Often pitted against and beating the boys of her age group, she has become a crowd favorite and a role model to the younger girls. Within a year, Storey had been offered sponsorships by several teams. Signing to ride for Clayborn (an Alabama-based bicycle manufacturer specializing in BMX race bicycles) last May, Sam found herself among the elite as she began her trek on the national circuit.
Storey became interested in racing at the age of nine while watching her brother race. At the age of 10, Storey perched herself atop of the starting hill waiting for her first starting gate to drop.
The untimely break served to only fuel the fire for her to race a 20 inch bicycle on a dirt track filled with jumps, turns, and riders determined as she.

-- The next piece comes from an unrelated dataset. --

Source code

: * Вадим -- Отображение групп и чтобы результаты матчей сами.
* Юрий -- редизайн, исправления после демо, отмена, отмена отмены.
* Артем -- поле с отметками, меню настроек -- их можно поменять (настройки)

A BMX race typically consists of 3 moto's. These are elimination races that will transfer the top riders into a main event.
Unlike conventional sports that can be found on most athletic fields, BMX racers cannot depend on the help of teammates or the wisdom and inspiration of a coach's game plan – they must depend solely on their individual dedication and determination to win. Although Storey's chosen sport is that of individual accomplishment, when she is not training she can be found hanging out with friends at various youth groups around town and the local jumps at Sparkman park.
Recently, Storey has stepped up her training pace hoping the payoff will be standing on a podium next to the worlds best BMX racers.